Exercise — Scan the records beneath this line for the line holding "The adjacent multiplication" and the line holding "At total weight", then transcribe exactly those two and all lines between.
(Dataset records begins)
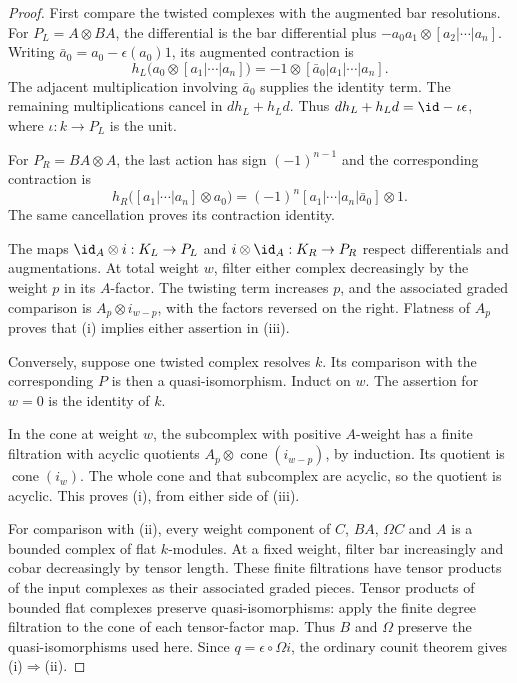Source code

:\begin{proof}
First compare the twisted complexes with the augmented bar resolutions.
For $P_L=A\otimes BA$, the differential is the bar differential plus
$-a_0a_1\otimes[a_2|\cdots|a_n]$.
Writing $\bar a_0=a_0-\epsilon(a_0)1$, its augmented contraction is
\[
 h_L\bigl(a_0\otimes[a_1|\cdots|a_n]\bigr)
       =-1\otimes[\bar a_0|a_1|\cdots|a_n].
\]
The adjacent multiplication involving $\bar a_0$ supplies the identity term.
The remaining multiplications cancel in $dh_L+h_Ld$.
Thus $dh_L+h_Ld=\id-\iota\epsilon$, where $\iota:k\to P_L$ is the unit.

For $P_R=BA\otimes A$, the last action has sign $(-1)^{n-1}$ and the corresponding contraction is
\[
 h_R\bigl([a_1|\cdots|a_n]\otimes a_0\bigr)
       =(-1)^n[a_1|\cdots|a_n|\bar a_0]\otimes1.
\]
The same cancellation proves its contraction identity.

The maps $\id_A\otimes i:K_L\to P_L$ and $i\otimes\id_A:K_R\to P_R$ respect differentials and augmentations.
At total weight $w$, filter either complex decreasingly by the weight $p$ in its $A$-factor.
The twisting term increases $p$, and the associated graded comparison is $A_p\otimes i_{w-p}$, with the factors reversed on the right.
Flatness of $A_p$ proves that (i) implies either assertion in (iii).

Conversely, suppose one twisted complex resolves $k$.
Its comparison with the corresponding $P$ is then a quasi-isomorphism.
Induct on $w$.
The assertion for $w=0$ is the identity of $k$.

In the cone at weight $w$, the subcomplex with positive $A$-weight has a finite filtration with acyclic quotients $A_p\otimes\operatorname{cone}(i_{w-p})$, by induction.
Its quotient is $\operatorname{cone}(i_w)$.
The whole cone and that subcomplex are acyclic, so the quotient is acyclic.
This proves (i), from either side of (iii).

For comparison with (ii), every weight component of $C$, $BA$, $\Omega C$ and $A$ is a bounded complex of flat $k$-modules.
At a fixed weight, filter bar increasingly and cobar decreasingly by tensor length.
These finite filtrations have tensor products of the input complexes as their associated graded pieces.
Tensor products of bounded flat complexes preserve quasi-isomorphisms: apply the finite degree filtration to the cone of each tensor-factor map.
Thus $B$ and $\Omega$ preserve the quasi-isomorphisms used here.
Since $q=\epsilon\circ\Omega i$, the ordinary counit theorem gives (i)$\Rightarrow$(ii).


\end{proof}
(Dataset records ends)
(Dataset records begins)
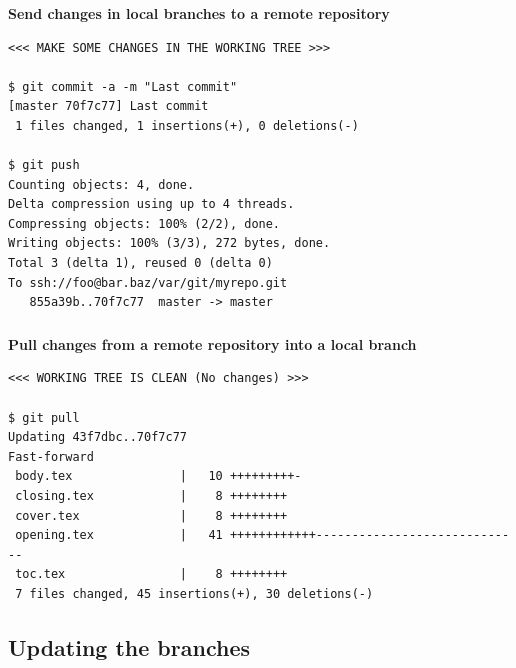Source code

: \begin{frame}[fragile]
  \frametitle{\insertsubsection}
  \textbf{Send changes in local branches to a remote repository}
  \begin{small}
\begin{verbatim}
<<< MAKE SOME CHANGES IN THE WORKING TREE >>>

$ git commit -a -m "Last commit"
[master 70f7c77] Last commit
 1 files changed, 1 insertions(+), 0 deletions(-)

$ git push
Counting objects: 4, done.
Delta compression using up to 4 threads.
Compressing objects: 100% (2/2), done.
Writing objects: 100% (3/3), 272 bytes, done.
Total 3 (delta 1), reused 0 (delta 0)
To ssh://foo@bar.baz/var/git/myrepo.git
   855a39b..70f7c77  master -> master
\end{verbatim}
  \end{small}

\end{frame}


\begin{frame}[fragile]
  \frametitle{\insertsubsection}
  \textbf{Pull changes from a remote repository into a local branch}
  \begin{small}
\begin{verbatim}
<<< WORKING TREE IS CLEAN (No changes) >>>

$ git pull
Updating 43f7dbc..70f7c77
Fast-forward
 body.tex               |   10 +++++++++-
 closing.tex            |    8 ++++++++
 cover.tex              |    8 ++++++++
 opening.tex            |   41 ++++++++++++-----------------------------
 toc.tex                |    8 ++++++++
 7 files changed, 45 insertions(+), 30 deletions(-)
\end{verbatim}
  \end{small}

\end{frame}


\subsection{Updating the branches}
(Dataset records ends)
Result of the exercise —
The adjacent multiplication involving $\bar a_0$ supplies the identity term.
The remaining multiplications cancel in $dh_L+h_Ld$.
Thus $dh_L+h_Ld=\id-\iota\epsilon$, where $\iota:k\to P_L$ is the unit.

For $P_R=BA\otimes A$, the last action has sign $(-1)^{n-1}$ and the corresponding contraction is
\[
 h_R\bigl([a_1|\cdots|a_n]\otimes a_0\bigr)
       =(-1)^n[a_1|\cdots|a_n|\bar a_0]\otimes1.
\]
The same cancellation proves its contraction identity.

The maps $\id_A\otimes i:K_L\to P_L$ and $i\otimes\id_A:K_R\to P_R$ respect differentials and augmentations.
At total weight $w$, filter either complex decreasingly by the weight $p$ in its $A$-factor.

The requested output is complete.